HERO‐英雄‐

 英雄 ~HERO~ スペシャルエディション [DVD] 【注意】ネタバレあり
この作品「アクション映画」でも「史劇」にもあらず。中国ならではの「武侠映画」と強く心得て観るべし。
 
 「武侠」の「武」は「武術」であることに異論はないでしょう。「武術」と「アクション」は似ていますが、「アクション」が派手さとリアリティの追求にあるとしたら、「武術」は「型」「様式美」の追求と言えるかもしれません。(奇しくも、映画の中では、「書」と「剣術」の極意は同じというようなことが語られていました。)だから、ワイヤーで宙を仙人のごとくぴょんぴょん飛び回るのを「リアリティがない」などと非難しても、見当違いというものです。武術の達人たちの究極の技の「型」をあらわしているのですから。

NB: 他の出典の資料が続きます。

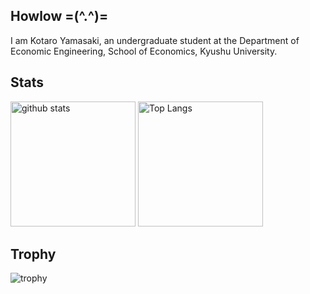 ## Howlow =(^.^)=
I am Kotaro Yamasaki, an undergraduate student at the Department of Economic Engineering, School of Economics, Kyushu University.

## Stats
<p align="left"> 
  <img alt="github stats" height="200px" src="https://github-readme-stats.vercel.app/api?username=kotaro-yamasaki&theme=radical&show_icons=true" />
  <img alt="Top Langs" height="200px" src="https://github-readme-stats.vercel.app/api/top-langs/?username=kotaro-yamasaki&layout=compact&theme=radical" />
</p>

## Trophy
![trophy](https://github-profile-trophy.vercel.app/?username=kotaro-yamasaki&theme=radical&column=8
)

 それでもまだ、「武」=「武術」の部分を単純に「アクション」という言葉に置き換えることは可能ですが、「侠」の部分はどうしても埋めることはできません。「侠」は「おとこぎ」。すなわち、損得を顧みず弱い者のために力を貸す気性を意味します。(大辞林より)つまり、武術の達人たちが戦乱の続く古代中国に平和をもたらすために命をかけて秦王に挑む、その心意気があってこその「武侠映画」=「HERO」なのです。
 だから、主人公無名の真の目的を最後に知る段になっても
「…それって裏を返せば『チベットも香港も台湾も、ツベコベ文句を言ってないで、さっさと偉大なる我が中華人民共和国の元に統一されるがヨロシ。それが天下泰平の理アルヨ』っていう大国の都合のいい論理じゃないの?ブッシュ大統領も好きそうな考えよね」
などとツッコミを入れてはいけません。それは『水戸黄門』を観て「なんで見知らぬジジイが印籠出しただけで、悪党が揃いも揃って水戸光圀だって信じちゃうわけ?」とツッコミを入れるのと同じくらいヤボなことです。そういうものなのです。ちっぽけな私怨(祖国が秦国に滅ぼされようと)を捨て、大義(徳の高い王?が統治する戦争のない世の中の実現)に生きる、その美しき心意気に涙する映画なのです。たとえ無名たちの死後も秦王(始皇帝)は「焚書坑儒」などやりたい放題なのが史実だったとしても。
 以上の心得を持ってして観れば、手放しに面白い作品と言えると思います。舞い踊るが如くの戦いのシーン、またワダエミの衣装、シーンごとに赤・青・緑・白と計算された尽くした色使いはすばらしい。個人的にはマギー・チャンの大人の女性の魅力にぐっときました。彼女と並ぶとチャン・ツィイーはまだまだ小娘という感じがしてしまいます。